Antonio (Alessandro Tiberi) and Milly (Alessandra Mastronardi) are provincial newlyweds moving to Rome, where a well-paying and upwardly mobile job awaits Antonio. They're on their way out to meet some of Antonio's new colleagues for the first time when Milly, running a quick errand, gets herself lost in the city. Allen has a lot of fun with the conflicting directions she gets from passersby, which go in one ear and out the other. A "high school astronomy teacher," Milly's not dumb, just ingenuous and vaguely unfocussed, and when she happens across her favorite movie actor, the unlikely heartthrob Luca Salta (Antonio Albanese), who propositions her, Mastronardi's face registers her internal dilemma and eventual gleeful amenability. Meanwhile, the prostitute Anna (Penelope Cruz) lets herself into Antonio's hotel room - don't worry, she assures him, Bruno and Tomas have prepaid for everything. He has no idea who she is, let alone Bruno or Tomas, but the unexpected arrival of the relatives who've arranged his new position compel him to tote Anna around as Milly. Watch the wondrous and infinitely sexy Cruz as she explains to some VIP's at Antonio's new firm - "half of my client book," she complains - that tonight she's not Anna but Milly, and, yes, Tuesday at 3 will be fine.

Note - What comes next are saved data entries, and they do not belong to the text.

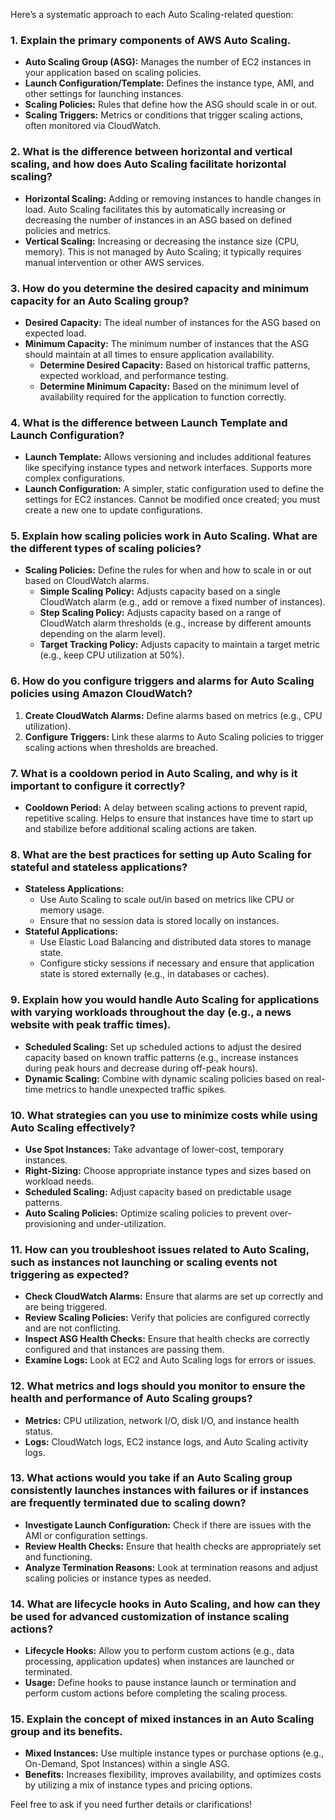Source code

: Here’s a systematic approach to each Auto Scaling-related question:

### 1. Explain the primary components of AWS Auto Scaling.
- **Auto Scaling Group (ASG):** Manages the number of EC2 instances in your application based on scaling policies.
- **Launch Configuration/Template:** Defines the instance type, AMI, and other settings for launching instances.
- **Scaling Policies:** Rules that define how the ASG should scale in or out.
- **Scaling Triggers:** Metrics or conditions that trigger scaling actions, often monitored via CloudWatch.

### 2. What is the difference between horizontal and vertical scaling, and how does Auto Scaling facilitate horizontal scaling?
- **Horizontal Scaling:** Adding or removing instances to handle changes in load. Auto Scaling facilitates this by automatically increasing or decreasing the number of instances in an ASG based on defined policies and metrics.
- **Vertical Scaling:** Increasing or decreasing the instance size (CPU, memory). This is not managed by Auto Scaling; it typically requires manual intervention or other AWS services.

### 3. How do you determine the desired capacity and minimum capacity for an Auto Scaling group?
- **Desired Capacity:** The ideal number of instances for the ASG based on expected load.
- **Minimum Capacity:** The minimum number of instances that the ASG should maintain at all times to ensure application availability.
  - **Determine Desired Capacity:** Based on historical traffic patterns, expected workload, and performance testing.
  - **Determine Minimum Capacity:** Based on the minimum level of availability required for the application to function correctly.

### 4. What is the difference between Launch Template and Launch Configuration?
- **Launch Template:** Allows versioning and includes additional features like specifying instance types and network interfaces. Supports more complex configurations.
- **Launch Configuration:** A simpler, static configuration used to define the settings for EC2 instances. Cannot be modified once created; you must create a new one to update configurations.

### 5. Explain how scaling policies work in Auto Scaling. What are the different types of scaling policies?
- **Scaling Policies:** Define the rules for when and how to scale in or out based on CloudWatch alarms.
  - **Simple Scaling Policy:** Adjusts capacity based on a single CloudWatch alarm (e.g., add or remove a fixed number of instances).
  - **Step Scaling Policy:** Adjusts capacity based on a range of CloudWatch alarm thresholds (e.g., increase by different amounts depending on the alarm level).
  - **Target Tracking Policy:** Adjusts capacity to maintain a target metric (e.g., keep CPU utilization at 50%).

### 6. How do you configure triggers and alarms for Auto Scaling policies using Amazon CloudWatch?
1. **Create CloudWatch Alarms:** Define alarms based on metrics (e.g., CPU utilization).
2. **Configure Triggers:** Link these alarms to Auto Scaling policies to trigger scaling actions when thresholds are breached.

### 7. What is a cooldown period in Auto Scaling, and why is it important to configure it correctly?
- **Cooldown Period:** A delay between scaling actions to prevent rapid, repetitive scaling. Helps to ensure that instances have time to start up and stabilize before additional scaling actions are taken.

### 8. What are the best practices for setting up Auto Scaling for stateful and stateless applications?
- **Stateless Applications:**
  - Use Auto Scaling to scale out/in based on metrics like CPU or memory usage.
  - Ensure that no session data is stored locally on instances.
- **Stateful Applications:**
  - Use Elastic Load Balancing and distributed data stores to manage state.
  - Configure sticky sessions if necessary and ensure that application state is stored externally (e.g., in databases or caches).

### 9. Explain how you would handle Auto Scaling for applications with varying workloads throughout the day (e.g., a news website with peak traffic times).
- **Scheduled Scaling:** Set up scheduled actions to adjust the desired capacity based on known traffic patterns (e.g., increase instances during peak hours and decrease during off-peak hours).
- **Dynamic Scaling:** Combine with dynamic scaling policies based on real-time metrics to handle unexpected traffic spikes.

### 10. What strategies can you use to minimize costs while using Auto Scaling effectively?
- **Use Spot Instances:** Take advantage of lower-cost, temporary instances.
- **Right-Sizing:** Choose appropriate instance types and sizes based on workload needs.
- **Scheduled Scaling:** Adjust capacity based on predictable usage patterns.
- **Auto Scaling Policies:** Optimize scaling policies to prevent over-provisioning and under-utilization.

### 11. How can you troubleshoot issues related to Auto Scaling, such as instances not launching or scaling events not triggering as expected?
- **Check CloudWatch Alarms:** Ensure that alarms are set up correctly and are being triggered.
- **Review Scaling Policies:** Verify that policies are configured correctly and are not conflicting.
- **Inspect ASG Health Checks:** Ensure that health checks are correctly configured and that instances are passing them.
- **Examine Logs:** Look at EC2 and Auto Scaling logs for errors or issues.

### 12. What metrics and logs should you monitor to ensure the health and performance of Auto Scaling groups?
- **Metrics:** CPU utilization, network I/O, disk I/O, and instance health status.
- **Logs:** CloudWatch logs, EC2 instance logs, and Auto Scaling activity logs.

### 13. What actions would you take if an Auto Scaling group consistently launches instances with failures or if instances are frequently terminated due to scaling down?
- **Investigate Launch Configuration:** Check if there are issues with the AMI or configuration settings.
- **Review Health Checks:** Ensure that health checks are appropriately set and functioning.
- **Analyze Termination Reasons:** Look at termination reasons and adjust scaling policies or instance types as needed.

### 14. What are lifecycle hooks in Auto Scaling, and how can they be used for advanced customization of instance scaling actions?
- **Lifecycle Hooks:** Allow you to perform custom actions (e.g., data processing, application updates) when instances are launched or terminated.
- **Usage:** Define hooks to pause instance launch or termination and perform custom actions before completing the scaling process.

### 15. Explain the concept of mixed instances in an Auto Scaling group and its benefits.
- **Mixed Instances:** Use multiple instance types or purchase options (e.g., On-Demand, Spot Instances) within a single ASG.
- **Benefits:** Increases flexibility, improves availability, and optimizes costs by utilizing a mix of instance types and pricing options.

Feel free to ask if you need further details or clarifications!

The third of the film's four cross-cutting stories involves the everyday schmo Leopoldo Pisanello (Roberto Benigni), a cubicle-dwelling clerk who, after breakfast with his wife and kids one morning, walks to his car only to find himself unaccountably besieged by paparazzi. They want to know everything about him: What did he have for breakfast? White toast or wheat? Does he think it's going to rain? He's shuffled off to TV studios for interviews, and the next day finds a reporter in his bathroom: "We'll be covering his shave live, from the first stroke to the last." He loathes this unsought and inexplicable celebrity, asking his chauffeur why him. "Sir," the man replies, "you are famous for being famous." He enjoys the perks of fame - his party gets the best table at a hot restaurant, a sexy actress slips him her phone number - but he longs for his anonymity. Until, of course, he gets it back - the press has moved on to a postman - and desperately offers autographs to people who don't remember him. This theme - of wanting the one thing you can't have, or shouldn't have - runs through the strands of "To Rome With Love" and through Woody's entire oeuvre.

Woody himself appears in the fourth segment, as Jerry, a New Yorker in Rome to meet his daughter's Italian fiancé, Michelangelo. Jerry's recently retired from an undistinguished career as an avant-garde opera director (he staged a "Rigoletto" with the cast costumed as white mice), and his wife, the psychotherapist Phyllis (Judy Davis), is always quick to offer an analytic explanation for his failures. Davis - who's done so much brilliant work with Woody - makes any movie better, even where, as here, she's just tossing off punch lines. It turns out Michelangelo's father sings opera like an angel, but only in the shower, which leads to one of Jerry's bright ideas that I wouldn't dare give away.

In a cinema lacking in both big ideas and genuinely funny comedy, Woody saves the day yet again, with one of his most ambitious and best films in a decade.